But Barns hadn’t stopped grinning since Remo had told him to take care of the Malagasy captain. He knew Barns had, but even a man of Remo’s experience didn’t want to hear the details. It was common knowledge that Dimitri had an affection for Barns, the way one had an affection for a half-witted dog who dropped mutilated chickens and small mangled rodents at your feet. He also knew that Dimitri often let Barns take care of employees on their way out. Dimitri didn’t believe in unemployment benefits.
“Let’s go,” he said briefly. “We’ll have them before sundown.”
Whitney had herself nestled comfortably between the packs. Lengthening shadows from cypress and eucalyptus fell on the dunes alongside the canal and on the thick brush on the opposing side. Thin brown reeds waved in the current. From time to time a startled egret folded in its legs and lifted off into the brush with a whoosh of wings and rush. Flowers poked out, profuse in places, red, orange, and melting yellow. Orchids grew as haphazardly as poppies in a meadow. Butterflies, sometimes alone, sometimes in troups, swooped and fluttered around the petals. Their color was a blaze against vegetation and the dung brown of the canal. Here and there crocodiles stretched on sloping banks and took in the sun. Most barely turned a head as the canoe rowed by. The fragrance lifting over the scent of the river was lazily rich.

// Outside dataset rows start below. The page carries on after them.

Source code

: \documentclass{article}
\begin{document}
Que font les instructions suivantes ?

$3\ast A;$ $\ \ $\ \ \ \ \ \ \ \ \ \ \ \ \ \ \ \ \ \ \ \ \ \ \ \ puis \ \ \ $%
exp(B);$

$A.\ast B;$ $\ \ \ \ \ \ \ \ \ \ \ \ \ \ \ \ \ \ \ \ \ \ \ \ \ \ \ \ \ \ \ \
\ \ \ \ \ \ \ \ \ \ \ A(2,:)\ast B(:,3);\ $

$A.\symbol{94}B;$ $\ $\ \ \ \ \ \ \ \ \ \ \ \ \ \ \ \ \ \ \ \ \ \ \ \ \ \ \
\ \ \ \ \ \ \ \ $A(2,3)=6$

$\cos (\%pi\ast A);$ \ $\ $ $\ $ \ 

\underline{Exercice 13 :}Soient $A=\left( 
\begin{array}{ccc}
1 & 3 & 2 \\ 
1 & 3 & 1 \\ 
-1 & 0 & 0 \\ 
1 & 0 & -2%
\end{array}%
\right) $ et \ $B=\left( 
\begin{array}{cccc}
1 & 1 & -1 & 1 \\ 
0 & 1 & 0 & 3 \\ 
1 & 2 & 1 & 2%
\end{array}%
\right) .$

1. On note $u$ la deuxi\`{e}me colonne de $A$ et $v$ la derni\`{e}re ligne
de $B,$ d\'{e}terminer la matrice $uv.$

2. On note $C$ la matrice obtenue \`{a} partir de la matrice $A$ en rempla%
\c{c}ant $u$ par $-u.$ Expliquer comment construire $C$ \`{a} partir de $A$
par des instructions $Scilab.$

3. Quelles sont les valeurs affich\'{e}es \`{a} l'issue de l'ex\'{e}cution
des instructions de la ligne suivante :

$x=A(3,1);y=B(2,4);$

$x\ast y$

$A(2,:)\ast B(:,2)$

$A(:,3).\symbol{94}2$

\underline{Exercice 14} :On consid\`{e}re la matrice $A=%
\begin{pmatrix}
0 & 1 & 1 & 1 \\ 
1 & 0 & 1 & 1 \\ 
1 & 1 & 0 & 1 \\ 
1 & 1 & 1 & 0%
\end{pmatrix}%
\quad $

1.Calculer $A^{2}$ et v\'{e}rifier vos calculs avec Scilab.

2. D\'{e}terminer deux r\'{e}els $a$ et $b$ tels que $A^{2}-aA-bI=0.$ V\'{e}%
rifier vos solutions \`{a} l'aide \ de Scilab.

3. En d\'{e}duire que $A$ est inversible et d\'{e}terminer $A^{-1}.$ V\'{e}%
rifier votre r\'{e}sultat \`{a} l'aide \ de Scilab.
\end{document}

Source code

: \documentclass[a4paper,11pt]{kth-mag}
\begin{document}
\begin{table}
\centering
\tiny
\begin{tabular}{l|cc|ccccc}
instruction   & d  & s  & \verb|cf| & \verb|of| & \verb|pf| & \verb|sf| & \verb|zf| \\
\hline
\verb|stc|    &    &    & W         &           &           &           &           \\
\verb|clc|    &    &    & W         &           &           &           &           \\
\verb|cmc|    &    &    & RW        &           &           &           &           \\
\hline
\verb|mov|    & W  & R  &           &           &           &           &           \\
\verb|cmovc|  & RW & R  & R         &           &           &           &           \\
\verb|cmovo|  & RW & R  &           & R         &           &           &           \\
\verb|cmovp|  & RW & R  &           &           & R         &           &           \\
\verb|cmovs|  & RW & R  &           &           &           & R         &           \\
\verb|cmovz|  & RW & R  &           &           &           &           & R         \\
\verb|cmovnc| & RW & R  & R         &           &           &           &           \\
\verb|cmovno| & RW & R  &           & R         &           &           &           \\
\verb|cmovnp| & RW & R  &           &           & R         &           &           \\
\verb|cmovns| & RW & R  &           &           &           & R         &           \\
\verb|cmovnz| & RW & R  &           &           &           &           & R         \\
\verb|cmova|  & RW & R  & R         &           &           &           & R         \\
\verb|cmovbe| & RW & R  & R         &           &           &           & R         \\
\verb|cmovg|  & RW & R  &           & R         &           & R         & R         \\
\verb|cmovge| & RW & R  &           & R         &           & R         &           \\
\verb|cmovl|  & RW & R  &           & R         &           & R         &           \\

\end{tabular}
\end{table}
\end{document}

With the brim of Jacques’s cap shielding her eyes, she lay crossways in the canoe, her feet resting on the edge. The long fishing pole Jacques had fashioned rested loosely in her hands as she half dozed.
She decided she’d discovered just what Huck Finn had found so appealing about floating down the Mississippi. A good deal of it was bone laziness and the rest was wide-eyed adventure. It was, Whitney reflected, a delightful combination.

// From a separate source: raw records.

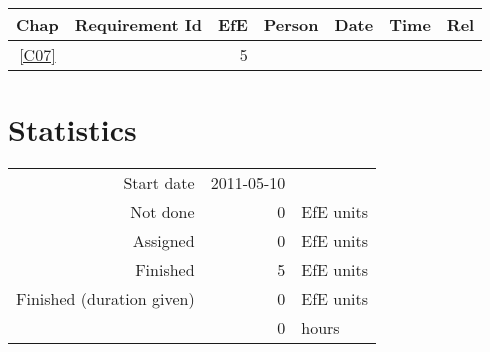 {\small \begin{longtable}{|c|p{5.5cm}||r|l|l|r|r|} \hline
\textbf{Chap} & \textbf{Requirement Id} & \textbf{EfE} & \textbf{Person} & \textbf{Date} & \textbf{Time} & \textbf{Rel} \\ \hline\endhead
\ref{C07} & \nameref{C07} & 5 & \  &  & \  & \  \\ \hline
\end{longtable}}\section{Statistics}
\begin{longtable}{rrl}
Start date & 2011-05-10 & \\ 
Not done & 0 & EfE units \\ 
Assigned & 0 & EfE units \\ 
Finished & 5 & EfE units \\ 
Finished (duration given) & 0 & EfE units \\ 
 & 0 & hours \\ 
\end{longtable}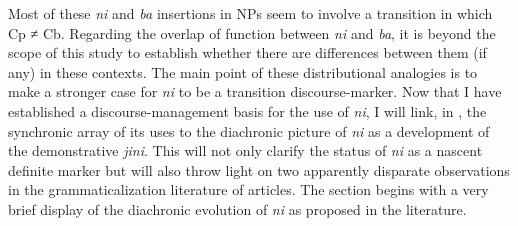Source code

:\documentclass[output=paper
,modfonts
,nonflat]{langsci/langscibook}
\begin{document}
\largerpage[2] Most of these \textit{ni} and \textit{ba} insertions in NPs seem to involve a transition in which Cp ≠ Cb.
Regarding the overlap of function between \textit{ni} and \textit{ba}, it is beyond the scope of this study to establish whether there are differences between them (if any) in these contexts. 
The main point of these distributional analogies is to make a stronger case for \textit{ni} to be a transition discourse-marker.
Now that I have established a discourse-management basis for the use of \textit{ni}, I will link, in , the synchronic array of its uses to the diachronic picture of \textit{ni} as a development of the demonstrative \textit{jini}. This will not only clarify the status of \textit{ni} as a nascent definite marker but will also throw light on two apparently disparate observations in the grammaticalization literature of articles. The section begins with a very brief display of the diachronic evolution of \textit{ni} as proposed in the literature.\pagebreak
\end{document}
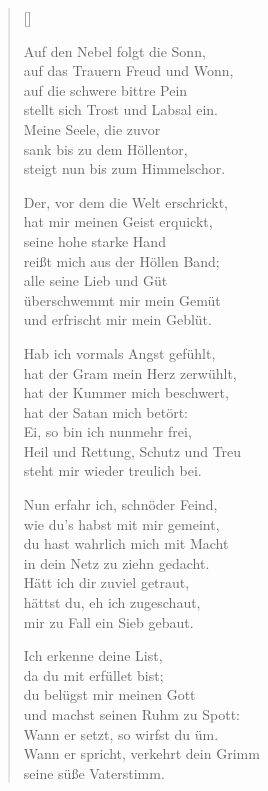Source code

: \begin{multicols}{2}
\settowidth{\versewidth}{Der, vor dem die Welt erschrickt,}
\begin{verse}[\versewidth]

 Auf den Nebel folgt die Sonn,\\
auf das Trauern Freud und Wonn,\\
auf die schwere bittre Pein\\
stellt sich Trost und Labsal ein.\\
Meine Seele, die zuvor\\
sank bis zu dem Höllentor,\\
steigt nun bis zum Himmelschor.

 Der, vor dem die Welt erschrickt,\\
hat mir meinen Geist erquickt,\\
seine hohe starke Hand\\
reißt mich aus der Höllen Band;\\
alle seine Lieb und Güt\\
überschwemmt mir mein Gemüt\\
und erfrischt mir mein Geblüt.

 Hab ich vormals Angst gefühlt,\\
hat der Gram mein Herz zerwühlt,\\
hat der Kummer mich beschwert,\\
hat der Satan mich betört:\\
Ei, so bin ich nunmehr frei,\\
Heil und Rettung, Schutz und Treu\\
steht mir wieder treulich bei.

 Nun erfahr ich, schnöder Feind,\\
wie du's habst mit mir gemeint,\\
du hast wahrlich mich mit Macht\\
in dein Netz zu ziehn gedacht.\\
Hätt ich dir zuviel getraut,\\
hättst du, eh ich zugeschaut,\\
mir zu Fall ein Sieb gebaut.

 Ich erkenne deine List,\\
da du mit erfüllet bist;\\
du belügst mir meinen Gott\\
und machst seinen Ruhm zu Spott:\\
Wann er setzt, so wirfst du üm.\\
Wann er spricht, verkehrt dein Grimm\\
seine süße Vaterstimm.


\end{verse}
\end{multicols}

“And just what do you plan to do if a fish reaches up and bites on that bent safety pin?”
Taking her time, Whitney stretched her shoulders. “Why I’d drop him right in your lap, Douglas. I’m sure you’d know exactly what to do with a fish.”

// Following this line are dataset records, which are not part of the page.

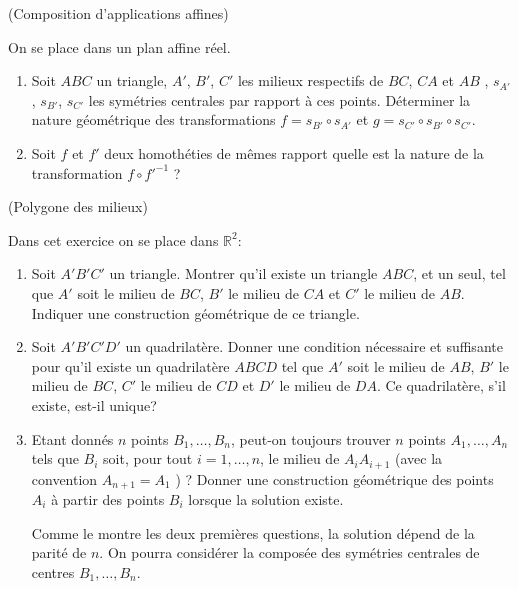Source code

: \documentclass[a4paper,12pt,reqno]{amsart}
\begin{document}
\begin{exo} (Composition d'applications affines)

  On se place dans un plan affine réel.
  \begin{enumerate}
    \item Soit $ABC$ un triangle, $A'$, $B'$, $C'$ les milieux respectifs de $BC$, $CA$ et $AB$ , $s_{A'}$ , $s_{B'}$, $s_{C'}$ les symétries centrales par rapport à ces points. Déterminer la nature géométrique des transformations $f=s_{B'}\circ s_{A'}$ et $g=s_{C'}\circ s_{B'}\circ s_{C'}$.

    \item Soit $f$ et $f'$ deux homothéties de mêmes rapport quelle est la nature de la transformation $f\circ f'^{-1}$ ?
  \end{enumerate}
\end{exo}


\begin{exo} (Polygone des milieux)

  Dans cet exercice on se place dans $\mathbb{R}^{2}$:

  \begin{enumerate}
    \item Soit $A'B'C'$ un triangle. Montrer qu'il existe un triangle $ABC$, et un seul, tel que $A'$ soit le milieu de $BC$, $B'$ le milieu de $CA$ et $C'$ le milieu de $AB$. Indiquer une construction géométrique de ce triangle.

    \item Soit $A'B'C'D'$ un quadrilatère. Donner une condition nécessaire et suffisante pour qu'il existe un quadrilatère $ABCD$ tel que $A'$ soit le milieu de $AB$, $B'$ le milieu de $BC$, $C'$ le milieu de $CD$ et $D'$ le milieu de $DA$. Ce quadrilatère, s'il existe, est-il unique?

    \item\hard Etant donnés $n$ points $B_{1},\ldots,B_{n}$, peut-on toujours trouver $n$ points $A_{1},\ldots,A_{n}$ tels que $B_{i}$ soit, pour tout $i=1,\ldots,n$, le milieu de $A_{i}A_{i+1}$ (avec la convention $A_{n+1}=A_{1}$ ) ? Donner une construction géométrique des points $A_{i}$ à partir des points $B_{i}$ lorsque la solution existe.\newline
    \begin{indication}
      Comme le montre les deux premières questions, la solution dépend de la parité de $n$. On pourra considérer la composée des symétries centrales de centres $B_{1},\ldots,B_{n}$.
    \end{indication}

  \end{enumerate}
\end{exo}
\end{document}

“You cook ′em up good.” Jacques paddled with the long steady strokes that would’ve made a Yale alumnus’s heart patter with pride. Tina Turner helped him keep the rhythm. “My cooking…” He shook his head. “Pretty bad. When I get married, I have to make sure my wife cooks good. Like my mama.”
Whitney made a snorting sound from under the cap. A fly landed on her knee but it was too much effort to brush it aside. “Another man whose heart’s in his stomach.”
“Look, the kid’s got a point. Eating’s important.”
“To you it’s more like a religion. Do it with the proper tradition and respect or not at all.” She shifted the brim of her cap so that she could see Jacques more clearly. Young, she thought, with a good-humored, good-looking face and well-muscled body. She didn’t think he’d have any trouble attracting the girls. “So, you’re putting your stomach on the same level with your heart. What happens if you fall for a girl who can’t cook?”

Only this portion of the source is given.